* EXERCISE REQUIREMENTS
Report back the lines in this listing that carry the string "prototype".

* DATA TO USE

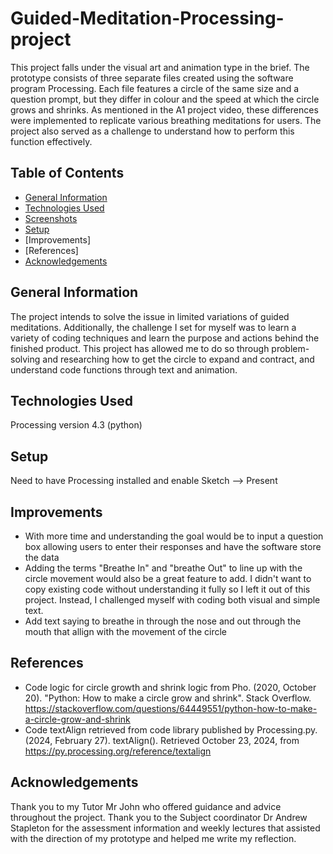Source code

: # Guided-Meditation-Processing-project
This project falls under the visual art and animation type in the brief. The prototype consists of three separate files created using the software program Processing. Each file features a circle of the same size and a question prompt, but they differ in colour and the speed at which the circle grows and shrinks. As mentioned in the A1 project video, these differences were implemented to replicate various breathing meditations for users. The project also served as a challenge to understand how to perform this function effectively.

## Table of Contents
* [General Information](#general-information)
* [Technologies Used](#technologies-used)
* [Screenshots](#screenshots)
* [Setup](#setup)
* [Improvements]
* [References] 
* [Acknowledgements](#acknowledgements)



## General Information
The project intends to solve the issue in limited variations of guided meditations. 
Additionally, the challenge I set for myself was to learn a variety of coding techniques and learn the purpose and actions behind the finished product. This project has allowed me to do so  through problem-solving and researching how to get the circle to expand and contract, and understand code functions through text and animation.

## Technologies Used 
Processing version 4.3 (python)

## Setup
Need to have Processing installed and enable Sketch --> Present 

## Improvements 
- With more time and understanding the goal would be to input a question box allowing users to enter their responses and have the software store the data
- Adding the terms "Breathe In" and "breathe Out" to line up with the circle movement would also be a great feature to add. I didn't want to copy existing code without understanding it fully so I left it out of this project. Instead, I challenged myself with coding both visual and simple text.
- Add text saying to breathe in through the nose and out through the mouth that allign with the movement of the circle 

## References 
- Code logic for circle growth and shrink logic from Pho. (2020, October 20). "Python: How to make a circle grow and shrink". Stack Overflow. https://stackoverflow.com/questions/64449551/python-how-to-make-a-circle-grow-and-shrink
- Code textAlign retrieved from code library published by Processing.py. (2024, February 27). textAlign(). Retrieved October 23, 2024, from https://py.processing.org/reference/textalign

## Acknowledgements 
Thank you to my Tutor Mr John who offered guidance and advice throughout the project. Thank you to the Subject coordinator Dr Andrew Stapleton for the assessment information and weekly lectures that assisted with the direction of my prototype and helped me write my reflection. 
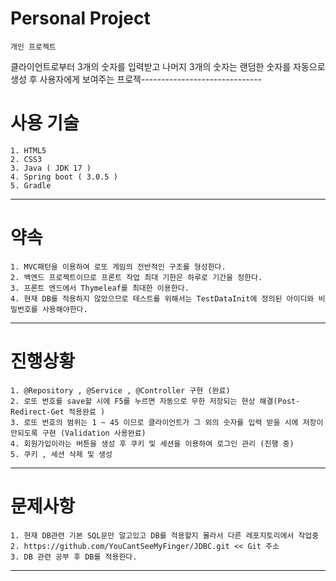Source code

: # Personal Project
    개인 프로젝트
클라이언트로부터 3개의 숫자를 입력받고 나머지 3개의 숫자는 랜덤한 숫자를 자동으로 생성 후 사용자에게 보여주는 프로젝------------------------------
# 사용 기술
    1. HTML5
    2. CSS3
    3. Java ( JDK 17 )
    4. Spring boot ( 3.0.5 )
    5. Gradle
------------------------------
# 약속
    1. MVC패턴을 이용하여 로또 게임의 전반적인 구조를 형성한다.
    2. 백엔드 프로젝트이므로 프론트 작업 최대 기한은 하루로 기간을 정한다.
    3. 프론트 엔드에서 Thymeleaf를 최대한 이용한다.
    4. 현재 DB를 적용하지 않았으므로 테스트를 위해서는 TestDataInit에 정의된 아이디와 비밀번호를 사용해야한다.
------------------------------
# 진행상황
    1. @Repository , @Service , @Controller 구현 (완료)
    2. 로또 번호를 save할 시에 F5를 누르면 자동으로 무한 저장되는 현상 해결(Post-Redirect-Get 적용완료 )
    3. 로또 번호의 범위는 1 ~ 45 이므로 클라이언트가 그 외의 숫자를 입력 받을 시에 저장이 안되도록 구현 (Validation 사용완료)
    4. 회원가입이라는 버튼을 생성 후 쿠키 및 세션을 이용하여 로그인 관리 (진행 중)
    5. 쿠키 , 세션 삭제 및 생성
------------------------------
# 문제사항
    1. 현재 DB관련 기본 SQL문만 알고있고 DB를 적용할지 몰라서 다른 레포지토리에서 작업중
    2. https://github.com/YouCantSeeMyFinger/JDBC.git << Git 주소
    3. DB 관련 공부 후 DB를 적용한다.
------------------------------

* FINAL ANSWER
This project falls under the visual art and animation type in the brief. The prototype consists of three separate files created using the software program Processing. Each file features a circle of the same size and a question prompt, but they differ in colour and the speed at which the circle grows and shrinks. As mentioned in the A1 project video, these differences were implemented to replicate various breathing meditations for users. The project also served as a challenge to understand how to perform this function effectively.
Thank you to my Tutor Mr John who offered guidance and advice throughout the project. Thank you to the Subject coordinator Dr Andrew Stapleton for the assessment information and weekly lectures that assisted with the direction of my prototype and helped me write my reflection. 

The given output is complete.